[Record excerpts Boundary: Start]

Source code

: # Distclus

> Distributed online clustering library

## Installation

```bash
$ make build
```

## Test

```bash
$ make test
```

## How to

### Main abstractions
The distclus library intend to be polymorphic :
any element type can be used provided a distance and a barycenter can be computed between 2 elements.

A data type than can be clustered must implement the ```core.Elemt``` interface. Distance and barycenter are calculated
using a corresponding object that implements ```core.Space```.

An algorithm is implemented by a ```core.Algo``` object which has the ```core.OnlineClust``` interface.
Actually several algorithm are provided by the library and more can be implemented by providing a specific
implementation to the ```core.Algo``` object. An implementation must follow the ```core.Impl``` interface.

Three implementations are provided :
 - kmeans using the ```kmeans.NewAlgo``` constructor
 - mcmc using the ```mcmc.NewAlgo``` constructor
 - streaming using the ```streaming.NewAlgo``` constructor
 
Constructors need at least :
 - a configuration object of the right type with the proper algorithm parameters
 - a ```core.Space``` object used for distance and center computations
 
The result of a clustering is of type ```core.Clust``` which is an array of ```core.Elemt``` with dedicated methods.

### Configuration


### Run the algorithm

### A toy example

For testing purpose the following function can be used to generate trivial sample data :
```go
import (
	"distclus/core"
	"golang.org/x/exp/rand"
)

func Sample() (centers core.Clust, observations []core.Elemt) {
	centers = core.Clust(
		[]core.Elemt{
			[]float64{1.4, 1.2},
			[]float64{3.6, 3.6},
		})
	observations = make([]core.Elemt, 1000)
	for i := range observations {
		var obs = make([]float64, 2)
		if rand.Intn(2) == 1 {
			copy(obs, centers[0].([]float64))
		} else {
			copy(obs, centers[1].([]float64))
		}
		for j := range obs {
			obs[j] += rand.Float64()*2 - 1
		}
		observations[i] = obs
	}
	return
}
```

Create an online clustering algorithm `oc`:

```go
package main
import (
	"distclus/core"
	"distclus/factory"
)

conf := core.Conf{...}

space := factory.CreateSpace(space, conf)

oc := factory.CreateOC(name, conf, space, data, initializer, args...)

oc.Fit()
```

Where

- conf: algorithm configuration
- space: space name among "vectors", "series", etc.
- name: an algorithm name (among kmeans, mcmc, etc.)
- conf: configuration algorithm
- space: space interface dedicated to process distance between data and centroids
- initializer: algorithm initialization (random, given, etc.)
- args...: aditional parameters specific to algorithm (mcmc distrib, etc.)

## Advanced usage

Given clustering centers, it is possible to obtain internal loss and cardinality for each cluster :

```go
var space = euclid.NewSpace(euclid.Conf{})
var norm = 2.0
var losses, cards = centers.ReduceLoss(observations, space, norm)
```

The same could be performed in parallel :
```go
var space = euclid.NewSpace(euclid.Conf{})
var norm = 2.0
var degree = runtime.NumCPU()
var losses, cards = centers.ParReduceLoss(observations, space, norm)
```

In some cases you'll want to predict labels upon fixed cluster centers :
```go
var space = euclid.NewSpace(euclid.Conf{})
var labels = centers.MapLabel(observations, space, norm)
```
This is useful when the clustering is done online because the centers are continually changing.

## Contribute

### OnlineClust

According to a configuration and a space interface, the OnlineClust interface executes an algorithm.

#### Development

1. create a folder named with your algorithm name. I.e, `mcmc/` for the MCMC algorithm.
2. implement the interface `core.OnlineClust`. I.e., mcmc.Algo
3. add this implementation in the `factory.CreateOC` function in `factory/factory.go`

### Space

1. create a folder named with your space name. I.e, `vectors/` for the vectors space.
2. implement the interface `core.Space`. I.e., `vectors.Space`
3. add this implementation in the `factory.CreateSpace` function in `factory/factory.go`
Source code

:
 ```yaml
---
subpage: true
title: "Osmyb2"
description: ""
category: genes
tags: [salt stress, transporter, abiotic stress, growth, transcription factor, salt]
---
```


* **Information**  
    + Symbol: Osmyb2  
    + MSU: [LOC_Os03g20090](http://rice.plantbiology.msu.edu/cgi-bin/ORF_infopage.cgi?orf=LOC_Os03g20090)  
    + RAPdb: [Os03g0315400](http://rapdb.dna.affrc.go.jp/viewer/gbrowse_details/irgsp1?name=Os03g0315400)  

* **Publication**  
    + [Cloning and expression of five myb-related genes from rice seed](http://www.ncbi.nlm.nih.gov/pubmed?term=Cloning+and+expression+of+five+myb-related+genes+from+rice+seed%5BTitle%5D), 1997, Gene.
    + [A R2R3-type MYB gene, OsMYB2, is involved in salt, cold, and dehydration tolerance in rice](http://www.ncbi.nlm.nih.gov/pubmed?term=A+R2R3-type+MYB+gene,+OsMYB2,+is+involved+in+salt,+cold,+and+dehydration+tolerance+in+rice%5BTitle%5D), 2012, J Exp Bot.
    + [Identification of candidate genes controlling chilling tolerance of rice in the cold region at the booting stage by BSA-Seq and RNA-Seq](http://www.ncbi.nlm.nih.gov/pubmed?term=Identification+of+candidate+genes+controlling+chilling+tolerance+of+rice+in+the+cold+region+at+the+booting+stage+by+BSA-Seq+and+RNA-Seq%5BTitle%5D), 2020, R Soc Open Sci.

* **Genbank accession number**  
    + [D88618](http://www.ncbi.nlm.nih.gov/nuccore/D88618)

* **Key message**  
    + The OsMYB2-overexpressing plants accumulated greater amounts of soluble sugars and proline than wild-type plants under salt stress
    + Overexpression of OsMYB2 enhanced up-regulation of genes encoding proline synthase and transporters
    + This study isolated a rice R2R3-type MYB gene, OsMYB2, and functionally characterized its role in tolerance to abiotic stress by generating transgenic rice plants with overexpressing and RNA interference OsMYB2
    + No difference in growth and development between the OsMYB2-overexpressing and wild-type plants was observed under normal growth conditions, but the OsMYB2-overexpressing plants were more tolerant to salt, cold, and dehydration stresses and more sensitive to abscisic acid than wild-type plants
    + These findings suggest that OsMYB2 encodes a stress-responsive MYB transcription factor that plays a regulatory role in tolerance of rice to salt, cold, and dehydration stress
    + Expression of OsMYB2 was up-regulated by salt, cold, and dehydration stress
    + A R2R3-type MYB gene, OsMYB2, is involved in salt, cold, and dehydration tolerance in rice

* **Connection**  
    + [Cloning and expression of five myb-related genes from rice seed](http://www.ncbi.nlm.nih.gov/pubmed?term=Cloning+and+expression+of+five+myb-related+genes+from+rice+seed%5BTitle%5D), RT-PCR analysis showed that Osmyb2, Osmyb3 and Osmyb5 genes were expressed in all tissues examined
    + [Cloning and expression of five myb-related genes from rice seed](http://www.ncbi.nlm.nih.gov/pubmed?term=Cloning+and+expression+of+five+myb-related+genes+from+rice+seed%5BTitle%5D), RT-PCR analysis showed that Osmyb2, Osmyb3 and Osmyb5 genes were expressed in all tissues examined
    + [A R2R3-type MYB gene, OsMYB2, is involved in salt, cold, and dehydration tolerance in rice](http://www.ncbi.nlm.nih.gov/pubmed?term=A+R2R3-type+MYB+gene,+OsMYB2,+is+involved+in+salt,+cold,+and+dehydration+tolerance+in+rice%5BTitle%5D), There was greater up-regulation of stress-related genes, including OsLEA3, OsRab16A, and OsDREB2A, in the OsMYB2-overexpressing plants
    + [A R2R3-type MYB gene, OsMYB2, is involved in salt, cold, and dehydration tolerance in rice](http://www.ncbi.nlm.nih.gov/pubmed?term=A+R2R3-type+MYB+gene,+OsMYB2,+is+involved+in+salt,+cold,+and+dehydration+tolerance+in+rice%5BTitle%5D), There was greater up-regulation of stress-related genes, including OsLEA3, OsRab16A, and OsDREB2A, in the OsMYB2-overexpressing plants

[Record excerpts Boundary: End]

* Task to carry out:
Retype the records in their entirety, matching each one exactly.

* Written answer:
Source code

: # Distclus

> Distributed online clustering library

## Installation

```bash
$ make build
```

## Test

```bash
$ make test
```

## How to

### Main abstractions
The distclus library intend to be polymorphic :
any element type can be used provided a distance and a barycenter can be computed between 2 elements.

A data type than can be clustered must implement the ```core.Elemt``` interface. Distance and barycenter are calculated
using a corresponding object that implements ```core.Space```.

An algorithm is implemented by a ```core.Algo``` object which has the ```core.OnlineClust``` interface.
Actually several algorithm are provided by the library and more can be implemented by providing a specific
implementation to the ```core.Algo``` object. An implementation must follow the ```core.Impl``` interface.

Three implementations are provided :
 - kmeans using the ```kmeans.NewAlgo``` constructor
 - mcmc using the ```mcmc.NewAlgo``` constructor
 - streaming using the ```streaming.NewAlgo``` constructor
 
Constructors need at least :
 - a configuration object of the right type with the proper algorithm parameters
 - a ```core.Space``` object used for distance and center computations
 
The result of a clustering is of type ```core.Clust``` which is an array of ```core.Elemt``` with dedicated methods.

### Configuration


### Run the algorithm

### A toy example

For testing purpose the following function can be used to generate trivial sample data :
```go
import (
	"distclus/core"
	"golang.org/x/exp/rand"
)

func Sample() (centers core.Clust, observations []core.Elemt) {
	centers = core.Clust(
		[]core.Elemt{
			[]float64{1.4, 1.2},
			[]float64{3.6, 3.6},
		})
	observations = make([]core.Elemt, 1000)
	for i := range observations {
		var obs = make([]float64, 2)
		if rand.Intn(2) == 1 {
			copy(obs, centers[0].([]float64))
		} else {
			copy(obs, centers[1].([]float64))
		}
		for j := range obs {
			obs[j] += rand.Float64()*2 - 1
		}
		observations[i] = obs
	}
	return
}
```

Create an online clustering algorithm `oc`:

```go
package main
import (
	"distclus/core"
	"distclus/factory"
)

conf := core.Conf{...}

space := factory.CreateSpace(space, conf)

oc := factory.CreateOC(name, conf, space, data, initializer, args...)

oc.Fit()
```

Where

- conf: algorithm configuration
- space: space name among "vectors", "series", etc.
- name: an algorithm name (among kmeans, mcmc, etc.)
- conf: configuration algorithm
- space: space interface dedicated to process distance between data and centroids
- initializer: algorithm initialization (random, given, etc.)
- args...: aditional parameters specific to algorithm (mcmc distrib, etc.)

## Advanced usage

Given clustering centers, it is possible to obtain internal loss and cardinality for each cluster :

```go
var space = euclid.NewSpace(euclid.Conf{})
var norm = 2.0
var losses, cards = centers.ReduceLoss(observations, space, norm)
```

The same could be performed in parallel :
```go
var space = euclid.NewSpace(euclid.Conf{})
var norm = 2.0
var degree = runtime.NumCPU()
var losses, cards = centers.ParReduceLoss(observations, space, norm)
```

In some cases you'll want to predict labels upon fixed cluster centers :
```go
var space = euclid.NewSpace(euclid.Conf{})
var labels = centers.MapLabel(observations, space, norm)
```
This is useful when the clustering is done online because the centers are continually changing.

## Contribute

### OnlineClust

According to a configuration and a space interface, the OnlineClust interface executes an algorithm.

#### Development

1. create a folder named with your algorithm name. I.e, `mcmc/` for the MCMC algorithm.
2. implement the interface `core.OnlineClust`. I.e., mcmc.Algo
3. add this implementation in the `factory.CreateOC` function in `factory/factory.go`

### Space

1. create a folder named with your space name. I.e, `vectors/` for the vectors space.
2. implement the interface `core.Space`. I.e., `vectors.Space`
3. add this implementation in the `factory.CreateSpace` function in `factory/factory.go`
Source code

:
 ```yaml
---
subpage: true
title: "Osmyb2"
description: ""
category: genes
tags: [salt stress, transporter, abiotic stress, growth, transcription factor, salt]
---
```


* **Information**  
    + Symbol: Osmyb2  
    + MSU: [LOC_Os03g20090](http://rice.plantbiology.msu.edu/cgi-bin/ORF_infopage.cgi?orf=LOC_Os03g20090)  
    + RAPdb: [Os03g0315400](http://rapdb.dna.affrc.go.jp/viewer/gbrowse_details/irgsp1?name=Os03g0315400)  

* **Publication**  
    + [Cloning and expression of five myb-related genes from rice seed](http://www.ncbi.nlm.nih.gov/pubmed?term=Cloning+and+expression+of+five+myb-related+genes+from+rice+seed%5BTitle%5D), 1997, Gene.
    + [A R2R3-type MYB gene, OsMYB2, is involved in salt, cold, and dehydration tolerance in rice](http://www.ncbi.nlm.nih.gov/pubmed?term=A+R2R3-type+MYB+gene,+OsMYB2,+is+involved+in+salt,+cold,+and+dehydration+tolerance+in+rice%5BTitle%5D), 2012, J Exp Bot.
    + [Identification of candidate genes controlling chilling tolerance of rice in the cold region at the booting stage by BSA-Seq and RNA-Seq](http://www.ncbi.nlm.nih.gov/pubmed?term=Identification+of+candidate+genes+controlling+chilling+tolerance+of+rice+in+the+cold+region+at+the+booting+stage+by+BSA-Seq+and+RNA-Seq%5BTitle%5D), 2020, R Soc Open Sci.

* **Genbank accession number**  
    + [D88618](http://www.ncbi.nlm.nih.gov/nuccore/D88618)

* **Key message**  
    + The OsMYB2-overexpressing plants accumulated greater amounts of soluble sugars and proline than wild-type plants under salt stress
    + Overexpression of OsMYB2 enhanced up-regulation of genes encoding proline synthase and transporters
    + This study isolated a rice R2R3-type MYB gene, OsMYB2, and functionally characterized its role in tolerance to abiotic stress by generating transgenic rice plants with overexpressing and RNA interference OsMYB2
    + No difference in growth and development between the OsMYB2-overexpressing and wild-type plants was observed under normal growth conditions, but the OsMYB2-overexpressing plants were more tolerant to salt, cold, and dehydration stresses and more sensitive to abscisic acid than wild-type plants
    + These findings suggest that OsMYB2 encodes a stress-responsive MYB transcription factor that plays a regulatory role in tolerance of rice to salt, cold, and dehydration stress
    + Expression of OsMYB2 was up-regulated by salt, cold, and dehydration stress
    + A R2R3-type MYB gene, OsMYB2, is involved in salt, cold, and dehydration tolerance in rice

* **Connection**  
    + [Cloning and expression of five myb-related genes from rice seed](http://www.ncbi.nlm.nih.gov/pubmed?term=Cloning+and+expression+of+five+myb-related+genes+from+rice+seed%5BTitle%5D), RT-PCR analysis showed that Osmyb2, Osmyb3 and Osmyb5 genes were expressed in all tissues examined
    + [Cloning and expression of five myb-related genes from rice seed](http://www.ncbi.nlm.nih.gov/pubmed?term=Cloning+and+expression+of+five+myb-related+genes+from+rice+seed%5BTitle%5D), RT-PCR analysis showed that Osmyb2, Osmyb3 and Osmyb5 genes were expressed in all tissues examined
    + [A R2R3-type MYB gene, OsMYB2, is involved in salt, cold, and dehydration tolerance in rice](http://www.ncbi.nlm.nih.gov/pubmed?term=A+R2R3-type+MYB+gene,+OsMYB2,+is+involved+in+salt,+cold,+and+dehydration+tolerance+in+rice%5BTitle%5D), There was greater up-regulation of stress-related genes, including OsLEA3, OsRab16A, and OsDREB2A, in the OsMYB2-overexpressing plants
    + [A R2R3-type MYB gene, OsMYB2, is involved in salt, cold, and dehydration tolerance in rice](http://www.ncbi.nlm.nih.gov/pubmed?term=A+R2R3-type+MYB+gene,+OsMYB2,+is+involved+in+salt,+cold,+and+dehydration+tolerance+in+rice%5BTitle%5D), There was greater up-regulation of stress-related genes, including OsLEA3, OsRab16A, and OsDREB2A, in the OsMYB2-overexpressing plants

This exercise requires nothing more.